WASHINGTON — A bipartisan energy bill aimed at boosting the economy and creating jobs was introduced to the Senate earlier in February, and is currently undergoing review the by Subcomittee on Energy and Environment.
H.R. 4017, known as the Smart Energy act, was introduced by House Energy and Commerce Committee members Reps. Charles Bass (R-N.H.) and Jim Matheson (D-Utah), and is also commonly referred to as the Bass-Matheson bill.
The bill seeks to reduce the nation’s energy use, while helping to create private sector jobs and improve economic competitiveness. If passed, the Smart Energy Act of 2012 aims to reduce barriers for government, businesses and consumers seeking to adopt off-the-shelf, cost-saving energy efficiency technologies.
H.R. 4017 complements the existing Energy Savings and Industrial Competitiveness Act (S. 1000) introduced by Sens. Jeane Shaheen (D-N.H.) and Rob Portman (R-Ohio).
The Act, which was approved on a bipartisan 18-3 vote last summer by the Senate Committee on Energy and Natural Resources, served as a model for the current Bass-Matheson bill.

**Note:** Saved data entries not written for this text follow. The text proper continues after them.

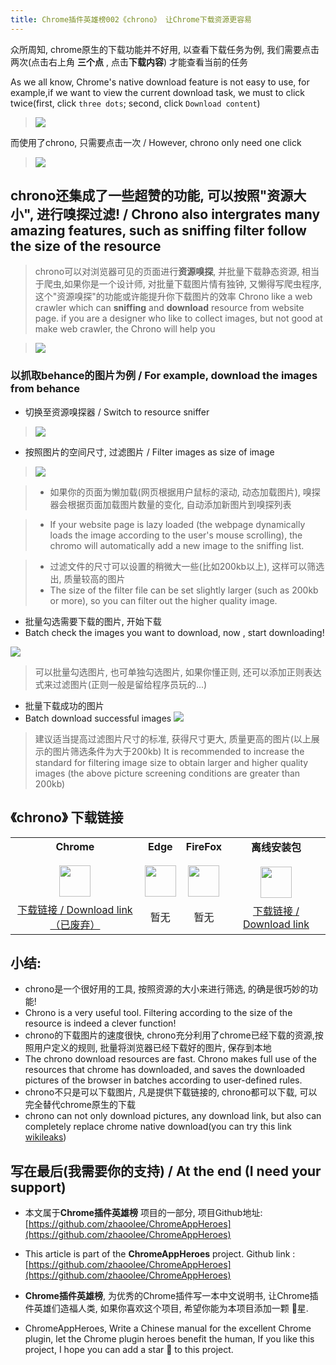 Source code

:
 ```yaml
---
title: Chrome插件英雄榜002《chrono》 让Chrome下载资源更容易
---
```

众所周知, chrome原生的下载功能并不好用, 以查看下载任务为例, 我们需要点击两次(点击右上角 **三个点** , 点击**下载内容**) 才能查看当前的任务

As we all know, Chrome's native download feature is not easy to use, for example,if we want to view the current download task, we must to click twice(first, click `three dots`; second, click `Download content`)

> ![](https://v2fy.com/asset/002_chrono/f720059371014ee6ba1da7af9d29a10f.png)

而使用了chrono, 只需要点击一次
 / However, chrono only need one click

> ![](https://v2fy.com/asset/002_chrono/f15a6a6dcc6c4fc2af074138805cd6b2.png)

## chrono还集成了一些超赞的功能, 可以按照"资源大小", 进行嗅探过滤! / Chrono also intergrates many amazing features, such as sniffing filter follow the size of the resource
> chrono可以对浏览器可见的页面进行**资源嗅探**, 并批量下载静态资源, 相当于爬虫,如果你是一个设计师, 对批量下载图片情有独钟, 又懒得写爬虫程序, 这个"资源嗅探"的功能或许能提升你下载图片的效率
> Chrono like a web crawler which can **sniffing** and **download** resource from website page. if you are a designer who like to collect images, but not good at make web crawler, the Chrono  will help you

> ![](https://v2fy.com/asset/002_chrono/5713085dce85442388def379cda874e9.png)

### 以抓取behance的图片为例 / For example, download the images from behance
- 切换至资源嗅探器 / Switch to resource sniffer
> ![](https://v2fy.com/asset/002_chrono/f4cff877fa2c452281130ef92524aa97.png)

- 按照图片的空间尺寸, 过滤图片 / Filter images as size of image

> ![](https://v2fy.com/asset/002_chrono/205a8b85047648fe9ff2ded77829748b.png)

> - 如果你的页面为懒加载(网页根据用户鼠标的滚动, 动态加载图片), 嗅探器会根据页面加载图片数量的变化, 自动添加新图片到嗅探列表

> - If your website page is lazy loaded (the webpage dynamically loads the image according to the user's mouse scrolling), the chromo will automatically add a new image to the sniffing list.


> - 过滤文件的尺寸可以设置的稍微大一些(比如200kb以上), 这样可以筛选出, 质量较高的图片
> - The size of the filter file can be set slightly larger (such as 200kb or more), so you can filter out the higher quality image.

- 批量勾选需要下载的图片, 开始下载
- Batch check the images you want to download, now , start downloading!

![](https://v2fy.com/asset/002_chrono/0f66d37422c044f1ae9aefb61f3a3753.png)

> 可以批量勾选图片, 也可单独勾选图片, 如果你懂正则, 还可以添加正则表达式来过滤图片(正则一般是留给程序员玩的...)
- 批量下载成功的图片
- Batch download successful images
![](https://v2fy.com/asset/002_chrono/dc89d5f5bc834980af5943dbd871ea1e.png)

> 建议适当提高过滤图片尺寸的标准, 获得尺寸更大, 质量更高的图片(以上展示的图片筛选条件为大于200kb)
> It is recommended to increase the standard for filtering image size to obtain larger and higher quality images (the above picture screening conditions are greater than 200kb)




## 《chrono》 下载链接


<table style="table-layout: fixed;">
<tbody>
<tr>
<td><div style="text-align: center;"><div style="font-weight: bold">Chrome</div><br/><div><img  style="width:50px; height:auto;" src="https://v2fy.com/asset/0i/ChromeAppHeroes/page/001_markdown_here.assets/chromeappheroes-chrome-icon.png"/></div></div></td>
<td><div style="text-align: center;" ><div style="font-weight: bold">Edge</div><br/><div><img style="width:50px; height:auto;" src="https://v2fy.com/asset/0i/ChromeAppHeroes/page/001_markdown_here.assets/chromeappheroes-edge-icon.png"/></div></div></td>
<td><div style="text-align: center;" ><div style="font-weight: bold">FireFox</div><br/><div><img  style="width:50px; height:auto;" src="https://v2fy.com/asset/0i/ChromeAppHeroes/page/001_markdown_here.assets/chromeappheroes-firefox-icon.png"/></div></div></td>
<td><div style="text-align: center;" ><div style="font-weight: bold">离线安装包</div><br/><div><img  style="width:50px; height:auto;" src="https://v2fy.com/asset/0i/ChromeAppHeroes/page/001_markdown_here.assets/chromeappheroes-github-download.png"/></div></div></td>
</tr>
<tr>
<td>
<div style="text-align: center;">
<a  href="https://chrome.google.com/webstore/detail/chrono-download-manager/mciiogijehkdemklbdcbfkefimifhecn">下载链接 / Download link（已废弃）</a>
</div>
</td>
<td>
<div style="text-align: center;">暂无</div>
</td>
<td>
<div style="text-align: center;">暂无</div>
</td>
<td>
<div style="text-align: center;"><a  href="https://cdn.jsdelivr.net/gh/zhaoolee/ChromeAppHeroes/backup/002-chrono.zip">下载链接 / Download link</a></div>
</td>
</tr>
</tbody>
</table>



## 小结:
- chrono是一个很好用的工具, 按照资源的大小来进行筛选, 的确是很巧妙的功能!
- Chrono is a very useful tool. Filtering according to the size of the resource is indeed a clever function!
- chrono的下载图片的速度很快, chrono充分利用了chrome已经下载的资源,按照用户定义的规则, 批量将浏览器已经下载好的图片, 保存到本地
- The chrono download resources are fast. Chrono makes full use of the resources that chrome has downloaded, and saves the downloaded pictures of the browser in batches according to user-defined rules.
- chrono不只是可以下载图片, 凡是提供下载链接的, chrono都可以下载, 可以完全替代chrome原生的下载
- chrono can not only download pictures, any download link, but also can completely replace chrome native download(you can try this link [wikileaks](https://file.wikileaks.org/file/))




## 写在最后(我需要你的支持) / At the end (I need your support)

- 本文属于**Chrome插件英雄榜** 项目的一部分, 项目Github地址: [https://github.com/zhaoolee/ChromeAppHeroes](https://github.com/zhaoolee/ChromeAppHeroes)


- This article is part of the **ChromeAppHeroes** project. Github link : [https://github.com/zhaoolee/ChromeAppHeroes](https://github.com/zhaoolee/ChromeAppHeroes) 

- **Chrome插件英雄榜**, 为优秀的Chrome插件写一本中文说明书, 让Chrome插件英雄们造福人类, 如果你喜欢这个项目, 希望你能为本项目添加一颗 🌟星.

- ChromeAppHeroes, Write a Chinese manual for the excellent Chrome plugin, let the Chrome plugin heroes benefit the human, If you like this project, I hope you can add a star 🌟 to this project.



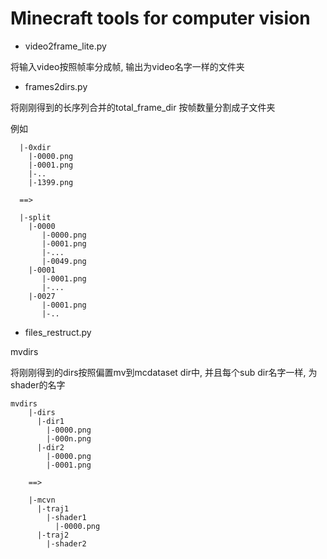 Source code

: # Minecraft tools for computer vision


- video2frame_lite.py

将输入video按照帧率分成帧, 输出为video名字一样的文件夹


 - frames2dirs.py

将刚刚得到的长序列合并的total_frame_dir 按帧数量分割成子文件夹

例如

```
  |-0xdir
  	|-0000.png
  	|-0001.png
  	|-..
  	|-1399.png
  
  ==>
  
  |-split
  	|-0000
  	   |-0000.png
  	   |-0001.png
  	   |-...
  	   |-0049.png
  	|-0001
  	   |-0001.png
  	   |-...
  	|-0027
  	   |-0001.png
  	   |-..
```

 - files_restruct.py

mvdirs
	
将刚刚得到的dirs按照偏置mv到mcdataset dir中, 并且每个sub dir名字一样, 为shader的名字


```
mvdirs
	|-dirs
	  |-dir1
	    |-0000.png
	    |-000n.png
	  |-dir2
	    |-0000.png
	    |-0001.png
		
	==>
	
	|-mcvn
	  |-traj1
	    |-shader1
	      |-0000.png
	  |-traj2
	    |-shader2
			
			

```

The goal will be accomplished by expanding the Department of Energy’s Loan Guarantee Program to boost private sector investments in building efficiency upgrades, expanding the use of Energy Savings Performance contracts by federal agencies and requiring the federal government — the country’s single largest energy user — to adopt energy-saving techniques for computers and to implement better building standards and smart metering technology.
The act will also establish collaborative research partnerships within the Department of Energy to promote research and commercialization of innovative manufacturing processes, helping manufacturers reduce energy use and become more competitive.
“Introduction of the Bass-Matheson bill moves our nation significantly closer to enactment of important energy efficiency legislation this year,” said Kateri Callahn, president of the Alliance to Save Energy. “With similar legislation, in the form of the bipartisan Shaheen-Portman bill (S. 1000) ready to go to the Senate floor, we could have the basis very soon for a fruitful conversation about increasing our nation’s energy efficiency.”
The U.S. Energy Information Administration reports that without energy efficiency improvements like more effieicnt appliances and equipment, better building construction, industrial process and industrial process improvements, among other measures implemented since 1973, the U.S. would be using 50 percent more energy to power the economy.
Even with those efficiency gains, U.S. energy requirements are still projected to increase about 20 percent by 2035, according to the Administration.
“While today’s economic and political challenges make it increasingly difficult to advance national energy policies, bills like the Bass-Matheson legislation, which stop energy waste, can bridge the partisan divide to create jobs, save businesses and consumers money and increase the productivity of our economy,” Callahan said.